Reseña: Santiago Gª Soláns.
Roca editorial. Barcelona, 2017. 477 páginas.
Me encanta la definición que la propia autora da en las páginas de la novela: Esta historia es como tener entre las manos todas las teselas de un mosaico y tener que ir montándolas poco a poco, colocándolas en su sitio correcto, para ir descubriendo una imagen de la que se tiene la idea general, pero no de los detalles más concretos, y quizá el resultado final no sea precisamente el que se tenía en mente de antemano. Centrada en el realismo, y dejando a un lado la vertiente fantástica de muchas de sus obras anteriores, Barceló ofrece aquí una historia dolorosa que se dilata en el tiempo, saltando desde la actualidad al pasado en diversos momentos de la Historia del siglo XX de España y Marruecos. Una mujer que, sin desearlo de inicio, se embarca en un viaje a la memoria para exorcizar los demonios, las sombras, que le acompañan desde hace mucho tiempo, desde que su hermana fuera violada y asesinada en Rabat, donde entonces residía la familia, el día que la humanidad llegaba por primera vez a la la Luna. Un crimen que nunca pudo terminar de aceptar o comprender. Una tragedia que rompió a su familia y marcó para siempre su vida por un sentimiento de culpa, al menos hasta el día de hoy.
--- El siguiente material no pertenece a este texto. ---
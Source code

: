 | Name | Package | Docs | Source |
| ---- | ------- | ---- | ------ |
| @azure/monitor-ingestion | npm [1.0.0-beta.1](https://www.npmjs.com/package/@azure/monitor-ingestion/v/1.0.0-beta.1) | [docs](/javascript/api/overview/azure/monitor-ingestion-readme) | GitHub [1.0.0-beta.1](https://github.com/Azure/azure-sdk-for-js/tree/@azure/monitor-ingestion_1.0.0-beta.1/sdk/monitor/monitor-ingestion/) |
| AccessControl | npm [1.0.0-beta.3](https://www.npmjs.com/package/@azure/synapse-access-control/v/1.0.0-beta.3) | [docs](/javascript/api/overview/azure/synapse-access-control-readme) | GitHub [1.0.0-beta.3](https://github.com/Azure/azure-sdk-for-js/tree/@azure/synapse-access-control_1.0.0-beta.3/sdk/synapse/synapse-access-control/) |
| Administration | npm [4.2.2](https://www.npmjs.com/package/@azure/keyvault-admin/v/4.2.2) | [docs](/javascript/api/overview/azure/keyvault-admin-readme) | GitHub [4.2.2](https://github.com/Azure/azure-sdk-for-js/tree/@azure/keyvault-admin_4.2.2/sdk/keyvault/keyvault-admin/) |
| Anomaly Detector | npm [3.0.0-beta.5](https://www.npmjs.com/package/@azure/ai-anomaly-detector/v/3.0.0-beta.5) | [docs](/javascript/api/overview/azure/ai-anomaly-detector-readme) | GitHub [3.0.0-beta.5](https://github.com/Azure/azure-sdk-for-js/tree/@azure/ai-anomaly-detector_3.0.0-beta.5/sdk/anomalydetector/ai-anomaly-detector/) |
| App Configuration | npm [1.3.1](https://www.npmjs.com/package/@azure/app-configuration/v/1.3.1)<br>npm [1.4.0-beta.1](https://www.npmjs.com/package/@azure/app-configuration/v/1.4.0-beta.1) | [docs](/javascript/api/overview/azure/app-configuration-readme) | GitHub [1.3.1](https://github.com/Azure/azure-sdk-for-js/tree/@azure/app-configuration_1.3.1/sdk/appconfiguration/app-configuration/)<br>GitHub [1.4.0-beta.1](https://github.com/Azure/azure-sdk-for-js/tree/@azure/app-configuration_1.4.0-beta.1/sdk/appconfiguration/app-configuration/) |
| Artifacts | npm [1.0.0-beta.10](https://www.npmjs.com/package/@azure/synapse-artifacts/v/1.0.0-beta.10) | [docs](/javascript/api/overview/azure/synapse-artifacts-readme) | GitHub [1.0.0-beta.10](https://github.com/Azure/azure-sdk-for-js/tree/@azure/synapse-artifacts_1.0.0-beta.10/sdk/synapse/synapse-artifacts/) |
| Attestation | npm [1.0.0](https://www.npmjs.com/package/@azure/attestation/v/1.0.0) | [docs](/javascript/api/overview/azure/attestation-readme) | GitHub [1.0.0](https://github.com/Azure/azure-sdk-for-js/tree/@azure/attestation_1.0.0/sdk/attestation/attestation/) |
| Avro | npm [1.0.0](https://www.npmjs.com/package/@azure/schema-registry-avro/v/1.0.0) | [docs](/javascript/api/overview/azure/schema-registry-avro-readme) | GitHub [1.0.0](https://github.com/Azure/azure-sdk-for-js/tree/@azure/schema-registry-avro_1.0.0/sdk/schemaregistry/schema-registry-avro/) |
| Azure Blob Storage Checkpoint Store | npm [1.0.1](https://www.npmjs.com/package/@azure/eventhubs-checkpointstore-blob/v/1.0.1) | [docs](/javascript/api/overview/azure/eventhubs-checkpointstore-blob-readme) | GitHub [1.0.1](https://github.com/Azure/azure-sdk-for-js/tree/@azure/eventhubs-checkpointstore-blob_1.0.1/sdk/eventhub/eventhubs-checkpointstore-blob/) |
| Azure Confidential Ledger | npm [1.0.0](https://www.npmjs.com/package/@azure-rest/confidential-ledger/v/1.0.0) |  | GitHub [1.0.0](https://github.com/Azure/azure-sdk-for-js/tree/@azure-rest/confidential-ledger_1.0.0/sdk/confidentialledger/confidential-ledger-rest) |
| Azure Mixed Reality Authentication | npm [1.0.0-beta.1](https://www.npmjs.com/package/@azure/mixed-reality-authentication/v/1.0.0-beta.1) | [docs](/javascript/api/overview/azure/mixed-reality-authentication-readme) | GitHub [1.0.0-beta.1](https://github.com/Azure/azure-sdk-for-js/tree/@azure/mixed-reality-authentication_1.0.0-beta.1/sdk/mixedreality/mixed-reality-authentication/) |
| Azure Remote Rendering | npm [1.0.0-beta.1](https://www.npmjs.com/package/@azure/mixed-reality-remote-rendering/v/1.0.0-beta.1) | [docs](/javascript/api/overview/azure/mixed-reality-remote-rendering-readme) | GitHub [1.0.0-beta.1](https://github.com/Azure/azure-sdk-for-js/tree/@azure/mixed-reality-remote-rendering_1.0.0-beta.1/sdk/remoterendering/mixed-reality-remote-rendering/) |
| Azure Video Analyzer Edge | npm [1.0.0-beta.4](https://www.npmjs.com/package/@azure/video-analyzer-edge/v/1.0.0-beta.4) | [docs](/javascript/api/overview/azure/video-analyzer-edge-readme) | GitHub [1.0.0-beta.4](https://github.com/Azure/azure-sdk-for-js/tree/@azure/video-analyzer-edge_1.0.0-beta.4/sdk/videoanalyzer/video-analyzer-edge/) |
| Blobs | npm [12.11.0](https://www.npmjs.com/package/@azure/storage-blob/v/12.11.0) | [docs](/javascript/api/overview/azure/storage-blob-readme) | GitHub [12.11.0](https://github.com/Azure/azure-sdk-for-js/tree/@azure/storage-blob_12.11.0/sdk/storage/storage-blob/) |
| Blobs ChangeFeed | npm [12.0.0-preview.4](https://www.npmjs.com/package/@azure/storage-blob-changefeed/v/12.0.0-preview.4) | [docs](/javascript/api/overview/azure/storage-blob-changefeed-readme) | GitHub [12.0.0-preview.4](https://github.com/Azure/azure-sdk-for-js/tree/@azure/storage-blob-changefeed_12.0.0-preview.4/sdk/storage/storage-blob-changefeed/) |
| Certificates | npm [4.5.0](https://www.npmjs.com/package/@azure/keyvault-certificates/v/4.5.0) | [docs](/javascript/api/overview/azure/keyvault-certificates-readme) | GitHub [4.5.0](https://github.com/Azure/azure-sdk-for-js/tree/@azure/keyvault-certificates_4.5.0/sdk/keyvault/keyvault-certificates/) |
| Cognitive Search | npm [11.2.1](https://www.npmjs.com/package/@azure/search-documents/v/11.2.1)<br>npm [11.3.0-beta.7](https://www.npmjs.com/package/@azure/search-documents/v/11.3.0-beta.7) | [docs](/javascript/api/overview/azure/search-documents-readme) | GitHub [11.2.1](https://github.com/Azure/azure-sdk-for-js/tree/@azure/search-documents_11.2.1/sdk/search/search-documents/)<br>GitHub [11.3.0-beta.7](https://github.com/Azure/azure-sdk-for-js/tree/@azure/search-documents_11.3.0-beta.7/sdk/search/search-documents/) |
Se inicia así una narración que aúna una saga familiar a la intriga de una investigación criminal —totalmente amateur, no es una novela de detectives—, con un trasfondo histórico cercano y certeras reflexiones sobre la memoria, el paso del tiempo, la edad y todos los hitos de una vida que modelan la personalidad, sobre el arte o algunas de las injusticias sociales de nuestro país que siguen, hoy como ayer, produciéndose.